Python – Random insertion of elements K times
Given 2 list, insert random elements from List 2 to List 1, K times at random position.
Input : test_list = [5, 7, 4, 2, 8, 1], add_list = [“Gfg”, “Best”, “CS”], K = 2 Output : [5, 7, 4, 2, 8, 1, ‘Best’, ‘Gfg’] Explanation : Random elements from List 2 are added 2 times. Input : test_list = [5, 7, 4, 2, 8, 1], add_list = [“Gfg”, “Best”, “CS”], K = 1 Output : [5, 7, 4, 2, 8, 1, ‘Gfg’] Explanation : Random elements from List 2 are added 1 times.
Method : Using randint() + list slicing + loop + choice()
In this, choice() is used to get random elements from list 2 to insert into list 1 and, randint() is used to get index at which this needs to be inserted.

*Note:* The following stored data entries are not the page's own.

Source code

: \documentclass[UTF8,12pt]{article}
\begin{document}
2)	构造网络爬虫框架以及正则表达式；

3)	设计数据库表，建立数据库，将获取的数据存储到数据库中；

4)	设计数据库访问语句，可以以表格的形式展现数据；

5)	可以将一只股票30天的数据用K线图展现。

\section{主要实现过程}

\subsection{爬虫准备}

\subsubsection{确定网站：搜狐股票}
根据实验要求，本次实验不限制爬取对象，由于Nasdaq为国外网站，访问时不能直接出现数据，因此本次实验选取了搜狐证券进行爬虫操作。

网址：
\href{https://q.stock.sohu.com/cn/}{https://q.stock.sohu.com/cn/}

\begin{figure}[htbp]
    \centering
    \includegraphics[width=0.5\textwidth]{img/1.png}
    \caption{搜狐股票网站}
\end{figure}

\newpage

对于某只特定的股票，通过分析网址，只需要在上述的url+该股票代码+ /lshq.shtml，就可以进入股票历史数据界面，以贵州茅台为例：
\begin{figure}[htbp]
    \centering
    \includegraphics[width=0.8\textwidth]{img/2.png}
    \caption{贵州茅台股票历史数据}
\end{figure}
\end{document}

Then list slicing is used to remake list according to newer order.
Python3
import random
test_list = [ 5 , 7 , 4 , 2 , 8 , 1 ]
print ( "The original list : " + str (test_list))
add_list = [ "Gfg" , "Best" , "CS" ]
K = 3
for idx in range (K):
index = random.randint( 0 , len (test_list))
test_list = test_list[:index] + [random.choice(add_list)] + test_list[index:]
print ( "The created List : " + str (test_list))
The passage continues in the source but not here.